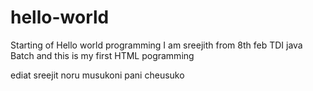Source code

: # hello-world
Starting of Hello world programming
I am sreejith from 8th feb TDI java Batch and this is my first HTML pogramming

ediat sreejit noru musukoni pani cheusuko

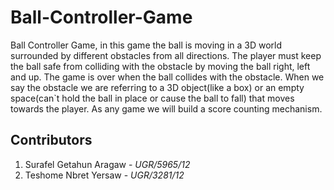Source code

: # Ball-Controller-Game
Ball Controller Game, in this game the ball is moving in a 3D world surrounded by different obstacles from all directions. The player must keep the ball safe from colliding with the obstacle by moving the ball right, left and up. The game is over when the ball collides with the obstacle. When we say the obstacle we are referring to a 3D object(like a box) or an empty space(can`t hold the ball in place or cause the ball to fall) that moves towards the player. As any game we will build a score counting mechanism.

## Contributors
1. Surafel Getahun Aragaw - *UGR/5965/12*
2. Teshome Nbret Yersaw - *UGR/3281/12*
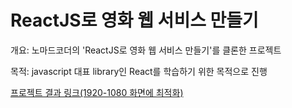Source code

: # ReactJS로 영화 웹 서비스 만들기

개요: 노마드코더의 'ReactJS로 영화 웹 서비스 만들기'를 클론한 프로젝트

목적: javascript 대표 library인 React를 학습하기 위한 목적으로 진행

[프로젝트 결과 링크(1920-1080 화면에 최적화)](https://westone034626.github.io/movie_app/)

· · · ·

In the material above, find every line that has the string "프로젝트" and pull those lines out.

개요: 노마드코더의 'ReactJS로 영화 웹 서비스 만들기'를 클론한 프로젝트
[프로젝트 결과 링크(1920-1080 화면에 최적화)](https://westone034626.github.io/movie_app/)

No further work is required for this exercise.